____ Provided information

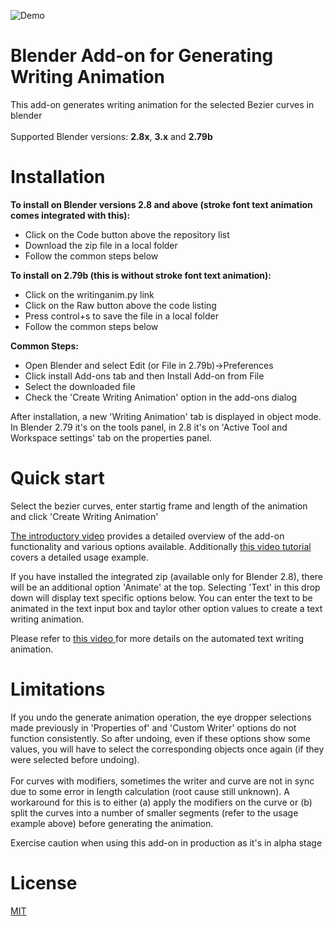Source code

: ![Demo](https://github.com/Shriinivas/etc/blob/master/writinganimation/illustrations/demo.gif)
# Blender Add-on for Generating Writing Animation<br>
This add-on generates writing animation for the selected Bezier curves in blender <br><br>
Supported Blender versions: <b>2.8x</b>, <b>3.x</b> and <b>2.79b</b> <br>

# Installation
<b>To install on Blender versions 2.8 and above (stroke font text animation comes integrated with this):<br></b>
- Click on the Code button above the repository list
- Download the zip file in a local folder
- Follow the common steps below

<b>To install on 2.79b (this is without stroke font text animation):<br></b>
- Click on the writinganim.py link
- Click on the Raw button above the code listing
- Press control+s to save the file in a local folder
- Follow the common steps below

<b>Common Steps:</b>
- Open Blender and select Edit (or File in 2.79b)->Preferences <br>
- Click install Add-ons tab and then Install Add-on from File<br>
- Select the downloaded file <br>
- Check the 'Create Writing Animation' option in the add-ons dialog <br>

After installation, a new 'Writing Animation' tab is displayed in object mode. In Blender 2.79 it's on the tools panel, in 2.8  it's on 'Active Tool and Workspace settings' tab on the properties panel.

# Quick start
Select the bezier curves, enter startig frame and length of the animation and click 'Create Writing Animation'<br>

<a href=https://youtu.be/_tATQJhAkIg> The introductory video</a> provides a detailed overview of the add-on functionality and various options available. Additionally <a href=https://youtu.be/s2BIh-jV8XE>this video tutorial</a> covers a detailed usage example.

If you have installed the integrated zip (available only for Blender 2.8), there will be an additional option 'Animate' at the top. Selecting 'Text' in this drop down will display text specific options below. You can enter the text to be animated in the text input box and taylor other option values to create a text writing animation.

Please refer to <a href=https://youtu.be/WZVMPuyfYTM> this video </a> for more details on the automated text writing  animation.

# Limitations
If you undo the generate animation operation, the eye dropper selections made previously in 'Properties of' and 'Custom Writer'  options do not function consistently. So after undoing, even if these options show some values, you will have to select the corresponding objects once again (if they were selected before undoing).<br><br>
For curves with modifiers, sometimes the writer and curve are not in sync due to some error in length calculation (root cause still unknown). A workaround for this is to either (a) apply the modifiers on the curve or (b) split the curves into a number of smaller segments (refer to the usage example above) before generating the animation.

Exercise caution when using this add-on in production as it's in alpha stage<br>

# License
<a href=https://github.com/Shriinivas/writinganimation/blob/master/LICENSE>MIT</a>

________

Problem details:
List, from the entries above, every line in which the word "versions" shows up.

Answer for the task:
Supported Blender versions: <b>2.8x</b>, <b>3.x</b> and <b>2.79b</b> <br>
<b>To install on Blender versions 2.8 and above (stroke font text animation comes integrated with this):<br></b>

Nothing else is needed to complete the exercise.